I’m not sure how the quest for utopia has fared in the twentieth century, and into the twenty-first.  Have we given up on it?  Are utopian ideas and ideals so personal that we don’t have a collective cultural vision?  Is is all about dystopia?  At least in the first part of the century, and despite the dreadful First World War, the Bauhaus movement was definitely driven by utopian ideals as well as the passion for modernism and the desire to integrate art, design and technology.  All of these goals are exemplified by the title and the typography of their publications from the early twenties:  the volumes of  Utopia:  Dokumente der Wirklichkeit (Utopia: Documents of Reality) were designed by Oskar Schlemmer in a style that still looks modern today.

An etching by the American artist Peter Larsen from just about the same time as the beginning of the Bauhaus School shows a decidedly more inaccessible Utopia, like that of Thomas More.  So we’re right back where we began, with those who believe that Utopia is within reach, or at least worth striving for, and those that believe it’s just a fantasy.

Peter Larsen, Utopia,1919. Smithsonian American Art Museum.

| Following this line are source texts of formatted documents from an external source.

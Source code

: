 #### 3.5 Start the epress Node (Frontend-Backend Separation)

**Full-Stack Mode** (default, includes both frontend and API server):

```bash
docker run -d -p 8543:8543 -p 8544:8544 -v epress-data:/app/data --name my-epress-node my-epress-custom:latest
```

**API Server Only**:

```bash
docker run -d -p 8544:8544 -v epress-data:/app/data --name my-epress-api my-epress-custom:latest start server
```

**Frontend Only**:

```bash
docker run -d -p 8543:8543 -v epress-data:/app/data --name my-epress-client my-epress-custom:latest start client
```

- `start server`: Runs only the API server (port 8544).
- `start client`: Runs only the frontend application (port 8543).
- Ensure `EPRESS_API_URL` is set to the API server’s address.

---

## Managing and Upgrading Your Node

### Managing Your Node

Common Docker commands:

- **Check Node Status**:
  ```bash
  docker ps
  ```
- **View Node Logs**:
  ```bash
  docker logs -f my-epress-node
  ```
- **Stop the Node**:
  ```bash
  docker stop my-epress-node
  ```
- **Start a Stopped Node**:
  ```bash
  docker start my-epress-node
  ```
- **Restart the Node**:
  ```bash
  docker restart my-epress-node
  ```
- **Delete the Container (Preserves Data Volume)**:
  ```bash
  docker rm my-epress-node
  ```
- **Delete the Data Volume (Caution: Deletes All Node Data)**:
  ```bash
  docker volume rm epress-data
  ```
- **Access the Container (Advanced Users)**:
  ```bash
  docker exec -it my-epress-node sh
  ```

10 responses to “Utopia, not Dystopia

  • ns

    Thanks for countering dystopias with a review of utopias in the past. I like to believe that some aspects of Utopia aren’t totally out of reach….

  • Vividhunter

    I really enjoyed reading this, though I think it’s a black irony that the word ‘utopia’ originally meant ‘no place’ – probably why Moore’s Utopia was so inaccessible.

  • BlanketandBone

    Very interesting..I still have a little seed in me that believes..keeps me going 🙂

  • markd60

    There is a flattop mountain in Sri Lanka where a king and his people lived for many years, safe from invaders. Maybe it was a good place for Utopia.

    I try to make my own in my house and yard. Always have to leave though.

  • ceciliag

    I agree with Mark above, we can only create our own utopia in our own homes.. the rest i do not know about, I do not have TV so i am not familiar with this new TV series .. of course we also must always have dreams .. lovely collection of works! c

  • The Fabricator

    The utopia’s of our fantasies are things we may achieve in the distant future, but are unlikely to be seen in our lifetimes. The world we live in is little more than a dystopian culture hidden behind a façade of idealistic dreams.
    What we get is whispered promises of a better day and a better world, and we barely get any salvation towards a utopia, or even something better than its opposite.
    I truly love the idea of a perfect utopian paradise, a world of Olympian glory, but the fact humanity plays a part means its an impossibility.

    We are really in an anarchistic society, where the strongest and biggest bully rules with an iron fist while the rest are left to crumble in ruin. But its hidden because its mistakenly called a democracy.

    A Utopia for now is a myth, lost within the fairy-tale dreams of our generation.

  • The Dusty Victorian

    Very complex post. Political landscpes are also important in this context, but the important thing is that you got me thinking about what and where is Shangri-la to me. My answer is that I feel blessed.
    Thank you Donna,

  • Geoffrey Sea

    I’m surprised you didn’t mention that the general plan of these utopias — concentric rings separated by canals and cross-cut by avenues with bridges — derives from Plato’s description of Atlantis, rediscovered in the Renaissance and used by Italian city planners as a model for the “ideal city.” Hence the name of Bacon’s “New Atlantis.” The shape was idealized as the “Atlantean Cross,” another name for the “Rose Cross” of Bacon’s Rosicrucians. The persistence of the shape was not accidental.